*REQUIREMENT:* Note every line in the entries that contains the string "before", and copy it.

[Opening TASK INPUT section]

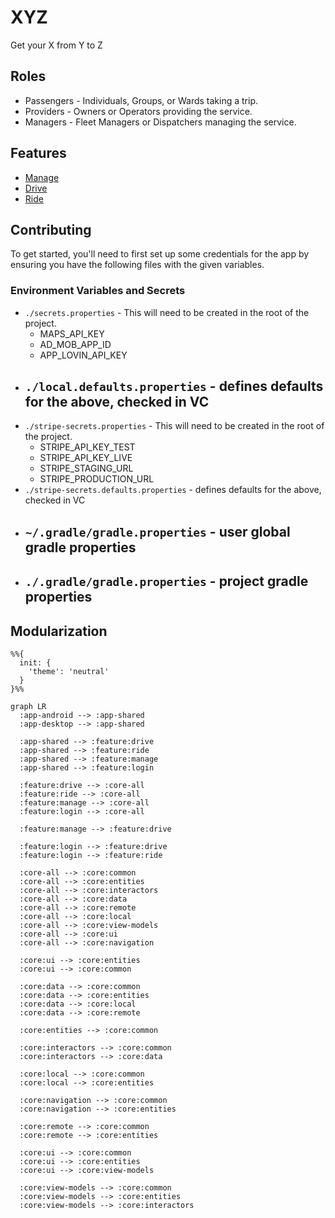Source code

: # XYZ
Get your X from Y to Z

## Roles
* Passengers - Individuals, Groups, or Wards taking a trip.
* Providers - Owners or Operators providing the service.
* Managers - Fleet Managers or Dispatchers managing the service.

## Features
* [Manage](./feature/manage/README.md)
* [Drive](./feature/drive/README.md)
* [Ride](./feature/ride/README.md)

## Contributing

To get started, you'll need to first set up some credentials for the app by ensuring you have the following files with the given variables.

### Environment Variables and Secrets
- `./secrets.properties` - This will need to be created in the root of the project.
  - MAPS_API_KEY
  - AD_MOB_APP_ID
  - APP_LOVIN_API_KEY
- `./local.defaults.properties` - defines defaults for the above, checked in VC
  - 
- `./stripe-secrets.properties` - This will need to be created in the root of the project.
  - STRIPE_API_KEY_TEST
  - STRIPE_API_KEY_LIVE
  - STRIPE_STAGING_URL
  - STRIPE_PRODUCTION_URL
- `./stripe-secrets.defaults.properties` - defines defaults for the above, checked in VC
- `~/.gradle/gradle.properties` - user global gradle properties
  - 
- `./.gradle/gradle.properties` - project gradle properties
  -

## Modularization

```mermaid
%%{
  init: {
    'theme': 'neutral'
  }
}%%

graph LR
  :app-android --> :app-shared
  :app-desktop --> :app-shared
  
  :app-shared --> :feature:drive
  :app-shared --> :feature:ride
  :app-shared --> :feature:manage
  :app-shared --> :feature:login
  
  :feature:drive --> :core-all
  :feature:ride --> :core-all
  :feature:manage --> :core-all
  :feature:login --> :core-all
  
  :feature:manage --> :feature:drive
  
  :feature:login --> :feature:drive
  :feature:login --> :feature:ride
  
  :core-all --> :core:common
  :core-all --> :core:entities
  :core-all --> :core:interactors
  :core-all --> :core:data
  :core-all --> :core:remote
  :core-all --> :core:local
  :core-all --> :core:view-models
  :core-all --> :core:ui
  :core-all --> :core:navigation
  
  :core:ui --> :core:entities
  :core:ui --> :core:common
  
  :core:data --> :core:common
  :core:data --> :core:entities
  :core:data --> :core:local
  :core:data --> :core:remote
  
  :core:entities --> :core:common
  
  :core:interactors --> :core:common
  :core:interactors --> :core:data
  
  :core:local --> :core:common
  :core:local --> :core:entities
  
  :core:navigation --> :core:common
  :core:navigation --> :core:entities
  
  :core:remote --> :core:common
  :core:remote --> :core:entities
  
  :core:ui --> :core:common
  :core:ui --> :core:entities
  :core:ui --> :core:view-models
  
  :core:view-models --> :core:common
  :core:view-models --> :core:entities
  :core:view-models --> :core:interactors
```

[Closing TASK INPUT section]
[Opening TASK INPUT section]

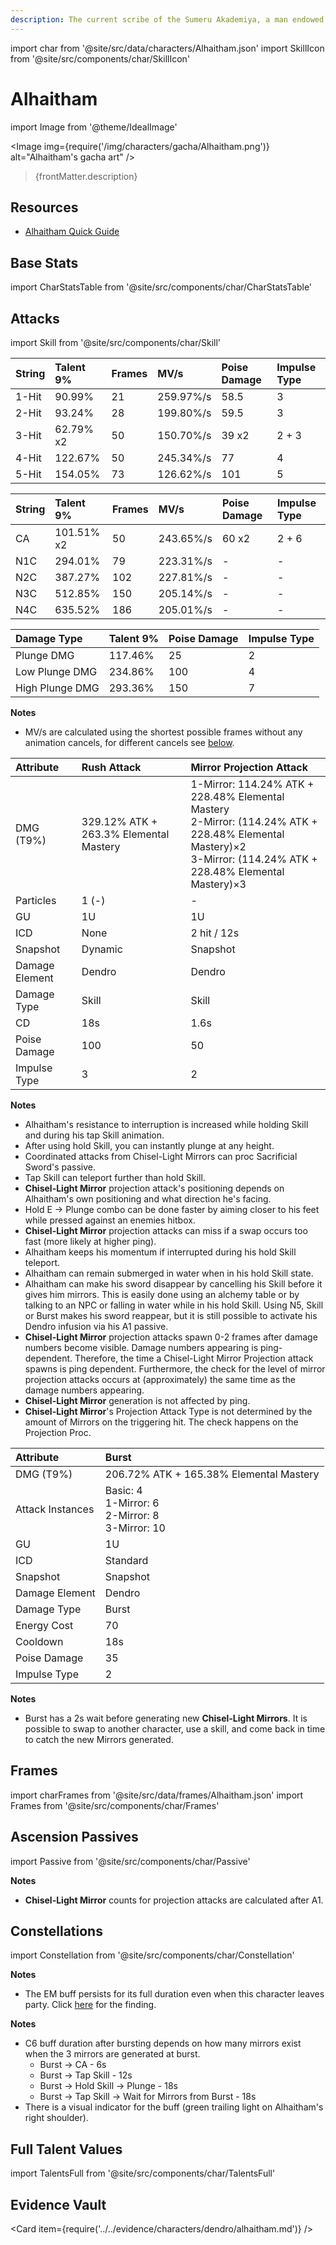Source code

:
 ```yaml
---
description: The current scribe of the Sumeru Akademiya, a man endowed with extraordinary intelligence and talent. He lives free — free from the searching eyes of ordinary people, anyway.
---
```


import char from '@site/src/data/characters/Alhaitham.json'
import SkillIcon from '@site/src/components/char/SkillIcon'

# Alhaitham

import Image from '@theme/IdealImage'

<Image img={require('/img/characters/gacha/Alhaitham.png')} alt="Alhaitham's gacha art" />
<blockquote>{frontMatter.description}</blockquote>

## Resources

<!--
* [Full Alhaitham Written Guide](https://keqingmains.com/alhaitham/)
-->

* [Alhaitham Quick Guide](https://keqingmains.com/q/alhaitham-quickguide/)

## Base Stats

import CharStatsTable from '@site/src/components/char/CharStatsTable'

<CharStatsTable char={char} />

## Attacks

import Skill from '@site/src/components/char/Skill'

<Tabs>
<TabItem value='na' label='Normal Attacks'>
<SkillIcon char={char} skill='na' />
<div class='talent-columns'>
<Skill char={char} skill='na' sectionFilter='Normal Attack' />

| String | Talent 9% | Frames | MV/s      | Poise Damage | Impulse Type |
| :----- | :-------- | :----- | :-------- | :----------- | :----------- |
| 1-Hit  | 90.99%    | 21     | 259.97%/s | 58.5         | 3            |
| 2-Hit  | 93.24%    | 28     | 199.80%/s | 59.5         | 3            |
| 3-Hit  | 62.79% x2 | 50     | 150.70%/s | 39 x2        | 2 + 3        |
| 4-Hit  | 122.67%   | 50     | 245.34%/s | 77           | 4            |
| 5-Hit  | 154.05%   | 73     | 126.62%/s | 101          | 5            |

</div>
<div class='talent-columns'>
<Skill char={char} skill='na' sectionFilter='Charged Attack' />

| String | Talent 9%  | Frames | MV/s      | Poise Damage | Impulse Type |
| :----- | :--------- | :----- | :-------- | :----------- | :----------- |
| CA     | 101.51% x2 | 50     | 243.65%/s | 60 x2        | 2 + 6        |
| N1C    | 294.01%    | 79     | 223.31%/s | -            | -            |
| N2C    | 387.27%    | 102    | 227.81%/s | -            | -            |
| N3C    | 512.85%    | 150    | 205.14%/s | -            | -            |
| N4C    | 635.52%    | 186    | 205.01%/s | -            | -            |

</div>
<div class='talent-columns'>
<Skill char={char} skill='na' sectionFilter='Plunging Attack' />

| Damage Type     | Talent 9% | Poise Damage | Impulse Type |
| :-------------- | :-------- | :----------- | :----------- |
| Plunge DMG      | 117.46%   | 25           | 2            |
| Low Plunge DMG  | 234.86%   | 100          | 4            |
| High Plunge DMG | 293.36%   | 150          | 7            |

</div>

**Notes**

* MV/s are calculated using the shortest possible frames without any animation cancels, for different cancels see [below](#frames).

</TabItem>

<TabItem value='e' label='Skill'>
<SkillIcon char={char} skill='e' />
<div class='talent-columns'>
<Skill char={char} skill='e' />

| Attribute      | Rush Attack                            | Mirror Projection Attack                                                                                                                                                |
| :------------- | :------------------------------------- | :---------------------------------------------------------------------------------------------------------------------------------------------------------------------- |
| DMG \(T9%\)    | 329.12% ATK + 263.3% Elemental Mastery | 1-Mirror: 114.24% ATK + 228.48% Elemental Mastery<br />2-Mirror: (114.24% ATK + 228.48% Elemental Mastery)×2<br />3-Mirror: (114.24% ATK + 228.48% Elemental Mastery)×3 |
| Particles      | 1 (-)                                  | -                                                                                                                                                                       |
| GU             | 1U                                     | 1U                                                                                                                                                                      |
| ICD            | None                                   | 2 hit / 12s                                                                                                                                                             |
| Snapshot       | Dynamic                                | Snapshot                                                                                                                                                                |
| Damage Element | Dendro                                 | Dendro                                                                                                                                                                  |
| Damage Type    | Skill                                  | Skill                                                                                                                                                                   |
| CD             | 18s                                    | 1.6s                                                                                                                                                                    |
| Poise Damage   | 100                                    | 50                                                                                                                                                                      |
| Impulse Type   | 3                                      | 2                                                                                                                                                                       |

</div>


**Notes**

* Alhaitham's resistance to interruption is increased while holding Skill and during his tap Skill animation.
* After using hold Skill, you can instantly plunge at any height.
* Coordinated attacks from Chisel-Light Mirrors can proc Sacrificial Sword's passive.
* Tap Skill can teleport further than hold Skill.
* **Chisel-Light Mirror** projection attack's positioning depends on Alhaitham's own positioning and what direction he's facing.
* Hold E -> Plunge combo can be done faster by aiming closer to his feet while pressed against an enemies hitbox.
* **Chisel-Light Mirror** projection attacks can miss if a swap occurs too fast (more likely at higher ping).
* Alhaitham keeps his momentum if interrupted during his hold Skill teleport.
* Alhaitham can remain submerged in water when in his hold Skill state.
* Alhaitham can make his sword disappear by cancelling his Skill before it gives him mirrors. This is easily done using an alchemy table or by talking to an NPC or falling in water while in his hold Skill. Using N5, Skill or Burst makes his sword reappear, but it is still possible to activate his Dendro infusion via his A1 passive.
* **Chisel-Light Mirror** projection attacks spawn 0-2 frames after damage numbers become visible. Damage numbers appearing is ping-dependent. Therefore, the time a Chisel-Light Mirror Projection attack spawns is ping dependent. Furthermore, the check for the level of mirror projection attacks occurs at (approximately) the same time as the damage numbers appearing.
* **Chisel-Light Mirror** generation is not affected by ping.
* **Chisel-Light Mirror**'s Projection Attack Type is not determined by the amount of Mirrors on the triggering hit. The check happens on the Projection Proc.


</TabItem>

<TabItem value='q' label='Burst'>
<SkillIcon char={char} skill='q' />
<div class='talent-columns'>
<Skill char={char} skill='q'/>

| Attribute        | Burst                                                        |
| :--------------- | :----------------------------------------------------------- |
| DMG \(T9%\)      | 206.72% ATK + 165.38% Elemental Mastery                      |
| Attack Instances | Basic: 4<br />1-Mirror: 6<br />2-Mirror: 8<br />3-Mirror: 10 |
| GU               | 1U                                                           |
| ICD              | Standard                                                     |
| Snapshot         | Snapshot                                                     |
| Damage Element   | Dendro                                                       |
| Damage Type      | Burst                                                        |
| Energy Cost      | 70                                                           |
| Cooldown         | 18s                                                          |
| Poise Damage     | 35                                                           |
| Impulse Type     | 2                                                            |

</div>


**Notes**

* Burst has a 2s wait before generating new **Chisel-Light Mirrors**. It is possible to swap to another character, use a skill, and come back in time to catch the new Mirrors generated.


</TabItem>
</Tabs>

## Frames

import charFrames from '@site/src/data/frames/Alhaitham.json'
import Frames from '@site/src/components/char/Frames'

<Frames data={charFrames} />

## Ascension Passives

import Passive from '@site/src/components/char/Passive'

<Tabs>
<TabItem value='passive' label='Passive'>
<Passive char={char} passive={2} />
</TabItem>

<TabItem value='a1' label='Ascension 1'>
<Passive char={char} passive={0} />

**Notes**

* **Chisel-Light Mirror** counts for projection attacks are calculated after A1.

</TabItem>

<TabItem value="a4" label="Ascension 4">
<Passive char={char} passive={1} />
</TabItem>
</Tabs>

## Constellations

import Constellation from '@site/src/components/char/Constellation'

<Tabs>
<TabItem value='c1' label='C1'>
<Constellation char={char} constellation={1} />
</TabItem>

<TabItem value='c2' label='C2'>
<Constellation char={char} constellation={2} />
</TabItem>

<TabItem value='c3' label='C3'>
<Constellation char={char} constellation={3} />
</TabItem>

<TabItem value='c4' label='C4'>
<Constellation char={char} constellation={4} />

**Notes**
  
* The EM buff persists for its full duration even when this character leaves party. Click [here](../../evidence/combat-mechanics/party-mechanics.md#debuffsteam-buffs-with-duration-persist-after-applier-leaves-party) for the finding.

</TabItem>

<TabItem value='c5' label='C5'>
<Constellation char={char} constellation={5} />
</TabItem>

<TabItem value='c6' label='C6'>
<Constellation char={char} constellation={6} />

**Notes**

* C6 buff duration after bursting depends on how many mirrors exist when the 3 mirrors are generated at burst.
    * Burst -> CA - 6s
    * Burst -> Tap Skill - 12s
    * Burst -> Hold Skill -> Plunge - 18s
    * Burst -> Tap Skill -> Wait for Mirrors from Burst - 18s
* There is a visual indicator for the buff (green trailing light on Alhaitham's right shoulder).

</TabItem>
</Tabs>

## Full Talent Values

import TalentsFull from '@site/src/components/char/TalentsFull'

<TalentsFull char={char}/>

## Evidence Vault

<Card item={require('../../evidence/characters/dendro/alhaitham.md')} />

[Closing TASK INPUT section]

*EXPECTED OUTPUT:*
* Alhaitham can make his sword disappear by cancelling his Skill before it gives him mirrors. This is easily done using an alchemy table or by talking to an NPC or falling in water while in his hold Skill. Using N5, Skill or Burst makes his sword reappear, but it is still possible to activate his Dendro infusion via his A1 passive.
* Burst has a 2s wait before generating new **Chisel-Light Mirrors**. It is possible to swap to another character, use a skill, and come back in time to catch the new Mirrors generated.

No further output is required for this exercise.